YOUR TASK>
Some entries follow. Reproduce exactly the lines starting at the one with "as was experienced so tragically at" and stopping after the one with "landscape architecture has immense".

Data entries>
★ ★ ★ ★

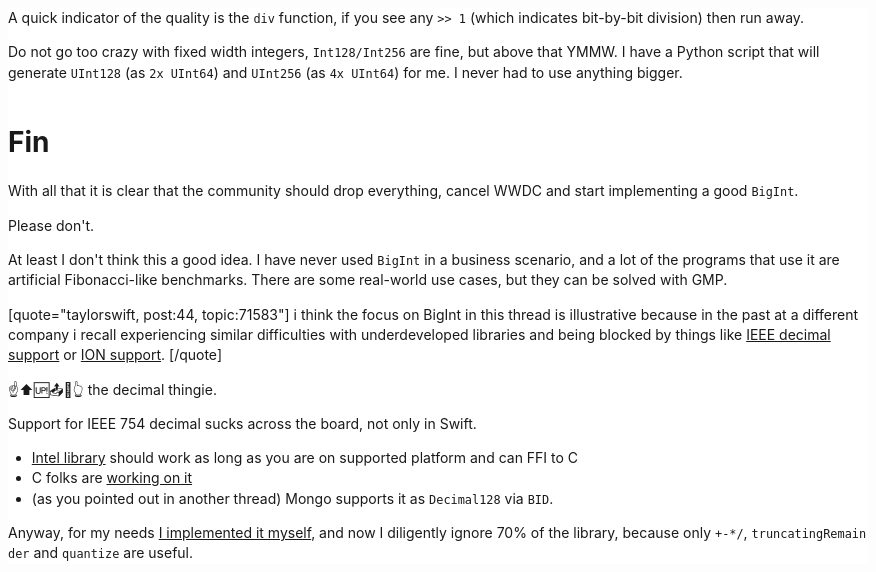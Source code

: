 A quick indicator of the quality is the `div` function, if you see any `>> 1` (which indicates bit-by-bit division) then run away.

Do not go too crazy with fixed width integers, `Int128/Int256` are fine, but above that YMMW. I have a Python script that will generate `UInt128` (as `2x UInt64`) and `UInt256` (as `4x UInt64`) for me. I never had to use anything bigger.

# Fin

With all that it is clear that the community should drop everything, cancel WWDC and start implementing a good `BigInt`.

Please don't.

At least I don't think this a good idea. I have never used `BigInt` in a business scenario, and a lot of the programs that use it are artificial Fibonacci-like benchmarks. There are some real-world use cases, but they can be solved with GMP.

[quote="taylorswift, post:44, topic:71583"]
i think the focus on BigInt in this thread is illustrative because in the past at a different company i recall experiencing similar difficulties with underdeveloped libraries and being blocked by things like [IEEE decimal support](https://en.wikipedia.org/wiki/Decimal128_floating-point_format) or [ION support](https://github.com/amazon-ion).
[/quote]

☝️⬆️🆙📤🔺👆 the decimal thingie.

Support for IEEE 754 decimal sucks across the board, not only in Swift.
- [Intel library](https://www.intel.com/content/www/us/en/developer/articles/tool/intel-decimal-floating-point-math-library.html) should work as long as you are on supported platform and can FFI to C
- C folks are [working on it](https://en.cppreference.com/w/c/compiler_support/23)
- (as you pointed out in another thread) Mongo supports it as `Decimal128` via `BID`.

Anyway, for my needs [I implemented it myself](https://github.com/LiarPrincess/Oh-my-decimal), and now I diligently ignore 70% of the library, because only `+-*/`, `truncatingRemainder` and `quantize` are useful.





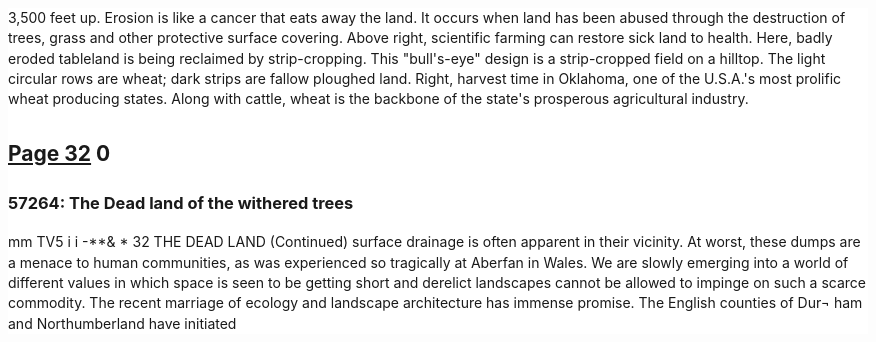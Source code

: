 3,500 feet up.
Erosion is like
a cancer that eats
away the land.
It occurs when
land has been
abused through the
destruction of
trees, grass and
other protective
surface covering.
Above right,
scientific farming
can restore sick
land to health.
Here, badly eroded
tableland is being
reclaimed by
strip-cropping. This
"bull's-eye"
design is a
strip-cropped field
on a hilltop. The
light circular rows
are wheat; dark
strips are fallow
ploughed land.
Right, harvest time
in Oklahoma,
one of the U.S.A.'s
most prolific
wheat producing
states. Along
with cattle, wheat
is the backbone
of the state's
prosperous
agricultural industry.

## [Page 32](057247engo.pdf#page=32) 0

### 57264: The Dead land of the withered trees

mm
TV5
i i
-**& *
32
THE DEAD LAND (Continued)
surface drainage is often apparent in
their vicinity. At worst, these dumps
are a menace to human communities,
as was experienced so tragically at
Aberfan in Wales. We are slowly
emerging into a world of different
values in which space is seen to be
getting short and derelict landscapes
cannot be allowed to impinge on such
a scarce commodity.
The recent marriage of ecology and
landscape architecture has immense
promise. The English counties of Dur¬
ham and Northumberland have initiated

★ ★ ★ ★

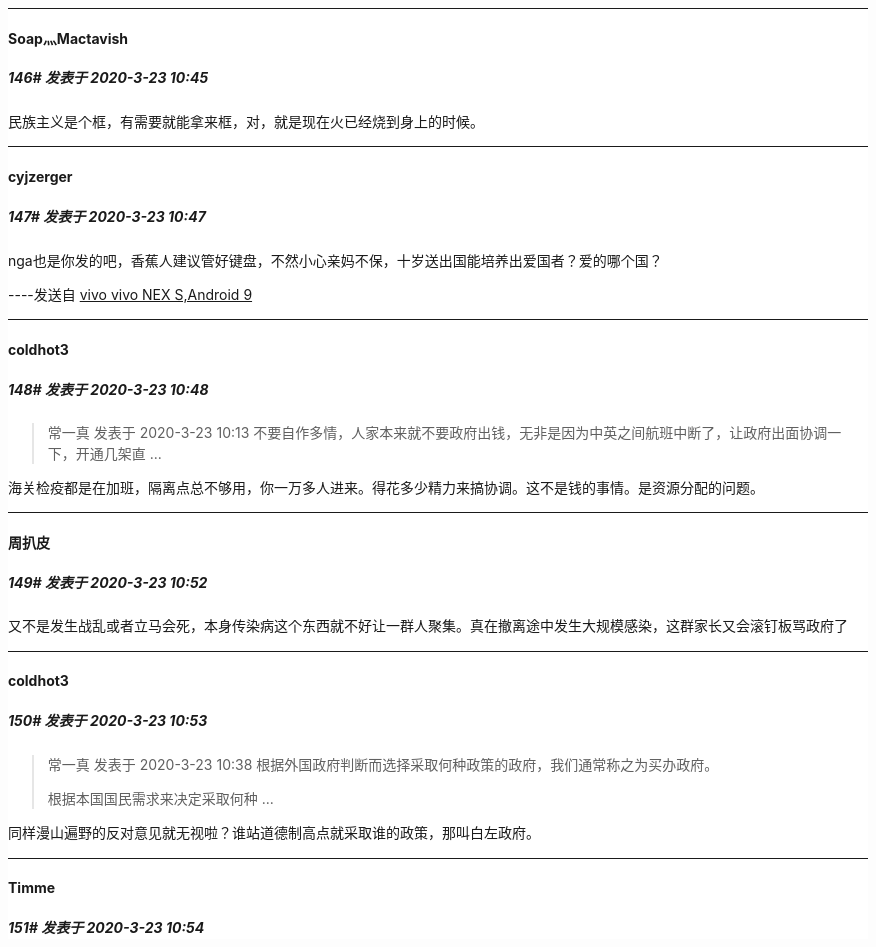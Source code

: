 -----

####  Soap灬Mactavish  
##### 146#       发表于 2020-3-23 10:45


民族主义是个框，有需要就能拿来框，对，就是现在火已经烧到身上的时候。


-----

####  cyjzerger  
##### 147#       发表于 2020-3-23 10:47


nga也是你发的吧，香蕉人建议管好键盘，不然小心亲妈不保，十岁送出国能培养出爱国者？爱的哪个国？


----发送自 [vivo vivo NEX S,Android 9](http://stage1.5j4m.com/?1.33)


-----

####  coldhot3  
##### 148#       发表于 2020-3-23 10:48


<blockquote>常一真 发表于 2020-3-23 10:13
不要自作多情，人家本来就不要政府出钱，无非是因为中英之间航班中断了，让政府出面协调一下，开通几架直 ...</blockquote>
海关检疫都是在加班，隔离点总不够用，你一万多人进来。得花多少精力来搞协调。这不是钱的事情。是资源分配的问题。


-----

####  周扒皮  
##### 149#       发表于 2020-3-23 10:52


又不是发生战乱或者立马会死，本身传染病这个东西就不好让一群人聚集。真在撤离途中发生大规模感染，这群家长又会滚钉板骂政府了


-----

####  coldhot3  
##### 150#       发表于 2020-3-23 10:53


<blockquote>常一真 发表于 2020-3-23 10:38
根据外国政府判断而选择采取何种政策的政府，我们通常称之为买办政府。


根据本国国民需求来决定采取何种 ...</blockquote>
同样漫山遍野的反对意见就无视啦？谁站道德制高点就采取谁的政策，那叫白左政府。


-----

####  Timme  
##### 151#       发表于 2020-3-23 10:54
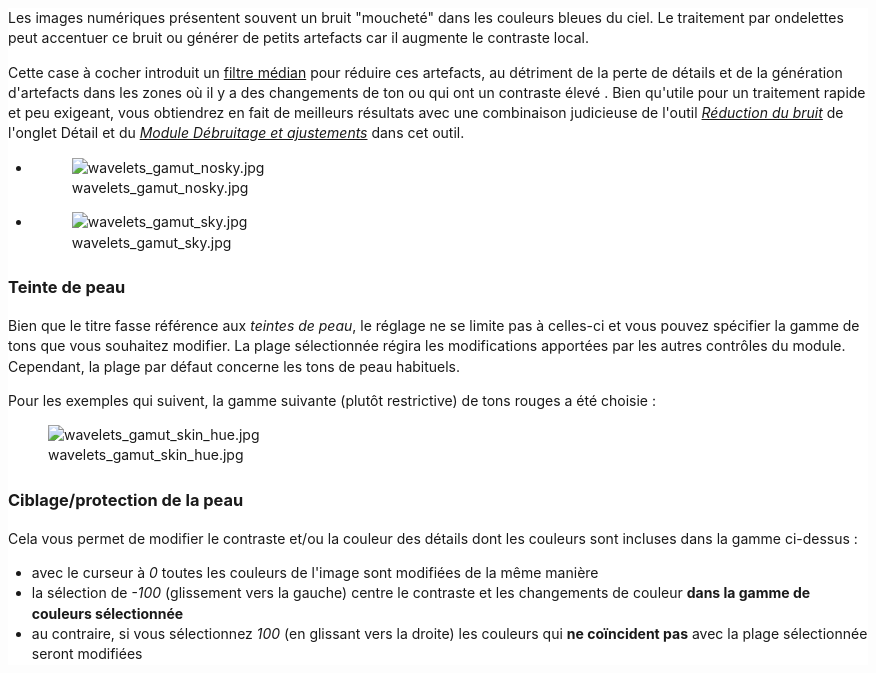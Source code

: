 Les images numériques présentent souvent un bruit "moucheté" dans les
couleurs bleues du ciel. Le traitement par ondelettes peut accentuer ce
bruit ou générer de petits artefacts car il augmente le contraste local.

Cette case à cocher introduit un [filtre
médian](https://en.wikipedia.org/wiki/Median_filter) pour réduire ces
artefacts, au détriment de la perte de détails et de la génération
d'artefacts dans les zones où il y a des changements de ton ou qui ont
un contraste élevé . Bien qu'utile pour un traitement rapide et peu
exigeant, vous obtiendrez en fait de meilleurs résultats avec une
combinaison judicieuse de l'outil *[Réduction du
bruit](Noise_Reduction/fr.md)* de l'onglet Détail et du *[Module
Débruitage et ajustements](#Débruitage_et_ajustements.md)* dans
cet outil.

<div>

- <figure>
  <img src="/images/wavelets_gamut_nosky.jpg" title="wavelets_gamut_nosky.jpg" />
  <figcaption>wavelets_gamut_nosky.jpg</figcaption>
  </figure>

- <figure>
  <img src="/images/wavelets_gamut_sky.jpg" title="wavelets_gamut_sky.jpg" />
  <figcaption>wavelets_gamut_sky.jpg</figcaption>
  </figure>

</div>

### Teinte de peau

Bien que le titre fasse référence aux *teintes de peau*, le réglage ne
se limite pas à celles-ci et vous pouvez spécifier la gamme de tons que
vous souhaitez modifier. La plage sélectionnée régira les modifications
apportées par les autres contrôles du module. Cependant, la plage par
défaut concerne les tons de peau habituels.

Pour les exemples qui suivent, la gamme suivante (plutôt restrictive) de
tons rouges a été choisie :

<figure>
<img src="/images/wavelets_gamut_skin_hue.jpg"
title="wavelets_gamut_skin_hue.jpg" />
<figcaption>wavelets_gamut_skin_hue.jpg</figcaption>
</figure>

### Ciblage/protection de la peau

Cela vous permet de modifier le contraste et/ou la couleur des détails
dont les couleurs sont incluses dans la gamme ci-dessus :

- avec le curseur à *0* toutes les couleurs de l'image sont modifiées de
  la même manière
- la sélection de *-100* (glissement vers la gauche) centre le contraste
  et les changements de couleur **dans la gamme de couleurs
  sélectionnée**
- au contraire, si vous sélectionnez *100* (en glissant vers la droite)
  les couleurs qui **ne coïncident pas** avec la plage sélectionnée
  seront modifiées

★ ★ ★ ★

RESULT OF THE TASK>
as was experienced so tragically at
Aberfan in Wales. We are slowly
emerging into a world of different
values in which space is seen to be
getting short and derelict landscapes
cannot be allowed to impinge on such
a scarce commodity.
The recent marriage of ecology and
landscape architecture has immense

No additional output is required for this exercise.